Counting the number of inputs provided by user - linux

Description: I have a script that begins with a warning/question posed to user. I need the user to answe with yes/y or no/n.
Issue: Though I have a conditional to make sure the user provides one of the following answers presented above I also need to make that only ONE input is provided by the user. I have attempted using
[ "$#" -eq 1 ] or [ $# -eq 1 ] neither of these coniditionals seems to work to solve the problem
here is what I have thus far:...
#!/bin/bash
#
# Descritpion: some Windows OS script
#
#
printf "(!)WARNING(!): 1. The this program is ONLY compatible with Windows operating systems. "
printf "2. You will NEED to be logged in as an ADMIN in order to fully make use of the '*****' script.\n"
printf "Would you like to continue? yes or no (y/n): "
#would it be cleaner to use "case" rather than a "while" w/ multiple conditionals? (01.19.2020)
read opt
while (true)
do
if [ $opt == yes ] || [ $opt == y ]
then
printf "continue. \n"
break
elif [ $opt == no ] || [ $opt == n ]
then
printf "OK, exiting the script! \n"
exit 0
#elif [ "$#" -ne 1 ]
#then
# "Too many arguments have been provided, please try again. \n"
# read opt
else
printf "The opition you provided is not recognized, please try again. \n"
read opt
fi
done

Not the ideal solution, but it includes an explanation of why $# is not working as you expect:
$# returns the number of arguments passed to a function. You have read 'opt' in as a user input - not the arguments to the function.
One solution could be to wrap your infinite while loop inside a function, and then pass $opt into it. It would then be the argument(s) to your function and you could use $# to count how many there are.
For details of the workings of many built-in functions in bash, you could try:
man bash
but I accept that there is a lot of information in there. You can search for the relevant words, normally using "/{searchstring}" (but you will probably need to "escape" the special characters, in this case: "/\$\#")

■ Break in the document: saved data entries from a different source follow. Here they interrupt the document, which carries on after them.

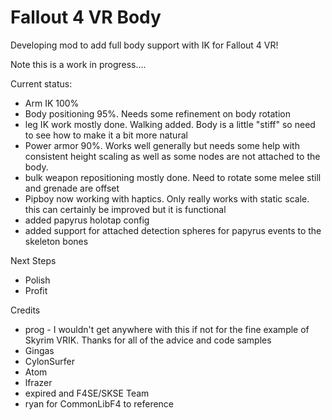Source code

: # Fallout 4 VR Body
Developing mod to add full body support with IK for Fallout 4 VR!

Note this is a work in progress....

Current status:
- Arm IK 100%
- Body positioning 95%.   Needs some refinement on body rotation
- leg IK work mostly done.   Walking added.    Body is a little "stiff" so need to see how to make it a bit more natural
- Power armor 90%.    Works well generally but needs some help with consistent height scaling as well as some nodes are not attached to the body.
- bulk weapon repositioning mostly done.     Need to rotate some melee still and grenade are offset
- Pipboy now working with haptics.    Only really works with static scale.     this can certainly be improved but it is functional
- added papyrus holotap config
- added support for attached detection spheres for papyrus events to the skeleton bones

Next Steps
- Polish
- Profit

Credits
- prog - I wouldn't get anywhere with this if not for the fine example of Skyrim VRIK.   Thanks for all of the advice and code samples
- Gingas
- CylonSurfer
- Atom
- lfrazer
- expired and F4SE/SKSE Team
- ryan for CommonLibF4 to reference

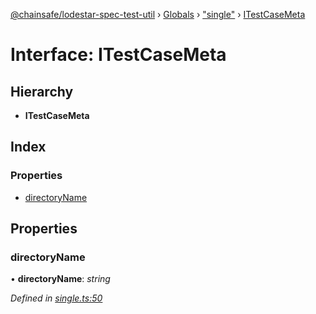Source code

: [@chainsafe/lodestar-spec-test-util](../README.md) › [Globals](../globals.md) › ["single"](../modules/_single_.md) › [ITestCaseMeta](_single_.itestcasemeta.md)

# Interface: ITestCaseMeta

## Hierarchy

* **ITestCaseMeta**

## Index

### Properties

* [directoryName](_single_.itestcasemeta.md#directoryname)

## Properties

###  directoryName

• **directoryName**: *string*

*Defined in [single.ts:50](https://github.com/ChainSafe/lodestar/blob/9ad0d0ff3/packages/lodestar-spec-test-util/src/single.ts#L50)*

Take a look at read options
read: read [-ers] [-u fd] [-t timeout] [-p prompt] [-a array] [-n nchars] [-d delim] [name ...]
One line is read from the standard input, or from file descriptor FD if the
-u option is supplied, and the first word is assigned to the first NAME,
the second word to the second NAME, and so on, with leftover words assigned
to the last NAME. Only the characters found in $IFS are recognized as word
delimiters. If no NAMEs are supplied, the line read is stored in the REPLY
variable. If the -r option is given, this signifies `raw' input, and
backslash escaping is disabled. The -d option causes read to continue
until the first character of DELIM is read, rather than newline. If the -p
option is supplied, the string PROMPT is output without a trailing newline
before attempting to read. If -a is supplied, the words read are assigned
to sequential indices of ARRAY, starting at zero. If -e is supplied and
the shell is interactive, readline is used to obtain the line. If -n is
supplied with a non-zero NCHARS argument, read returns after NCHARS
characters have been read. The -s option causes input coming from a
terminal to not be echoed.
you would be able to simplify your script using some of them.

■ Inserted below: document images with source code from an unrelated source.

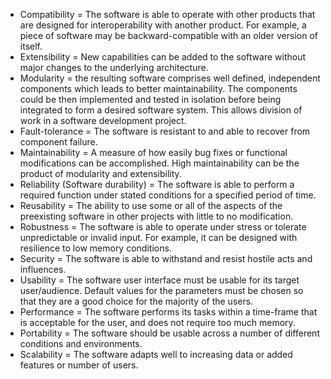  
- Compatibility = The software is able to operate with other products that are designed for interoperability with another product. For example, a piece of software may be backward-compatible with an older version of itself.
- Extensibility = New capabilities can be added to the software without major changes to the underlying architecture.
- Modularity = the resulting software comprises well defined, independent components which leads to better maintainability. The components could be then implemented and tested in isolation before being integrated to form a desired software system. This allows division of work in a software development project.
- Fault-tolerance = The software is resistant to and able to recover from component failure.
- Maintainability = A measure of how easily bug fixes or functional modifications can be accomplished. High maintainability can be the product of modularity and extensibility.
- Reliability (Software durability) = The software is able to perform a required function under stated conditions for a specified period of time.
- Reusability = The ability to use some or all of the aspects of the preexisting software in other projects with little to no modification.
- Robustness = The software is able to operate under stress or tolerate unpredictable or invalid input. For example, it can be designed with resilience to low memory conditions.
- Security = The software is able to withstand and resist hostile acts and influences.
- Usability = The software user interface must be usable for its target user/audience. Default values for the parameters must be chosen so that they are a good choice for the majority of the users.
- Performance = The software performs its tasks within a time-frame that is acceptable for the user, and does not require too much memory.
- Portability = The software should be usable across a number of different conditions and environments.
- Scalability = The software adapts well to increasing data or added features or number of users.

Read the input and parse it exactly. Decide, if you want to ignore spaces or not. You could even use a regex to make the input formatted as exactly as you want.
while (true) is an unnecessary use of subshell. Just while true.
if [ $opt == yes ] will not work if opt contains whitespaces, for example user inputs y e s. It will exit with a nonzero exit status and print an error message on standard error stream. As a rule, always quote your variable expansions. Always "$opt", never $opt. This is most probably the error you are asking for fixing.
Also the == is a bash extension. Use = for string comparison.
Cosmetics: [ $opt == yes ] || [ $opt == y ] unnecessary runs two processes in case the first one fails. Just run one process [ "$opt" = yes -o "$opt" = y ]. But the first one may be just more clear.
read opt ignores leading and trailing whitespaces and removes the \ slashes. Use IFS= read -r opt to read the whole line exactly as it is.
Use shellcheck.net to check your scripts.
The $# is the number of arguments passed to the script. It is unrelated to what read does. read saves the input to the variable.
So:
while true; do
if ! IFS= read -r opt; then
echo "ERROR: END OF INPUT!" >&2
exit 2
fi
case "$opt" in
y|yes) printf 'continue. \n'; break; ;;
n|no) printf 'OK, exiting the script! \n'; exit 1; ;;
*) printf 'The opition you provided is not recognized, please try again. \n'; ;;
esac
done

Related

How to validate the number of arguments (mandatory and optional) in a shell script?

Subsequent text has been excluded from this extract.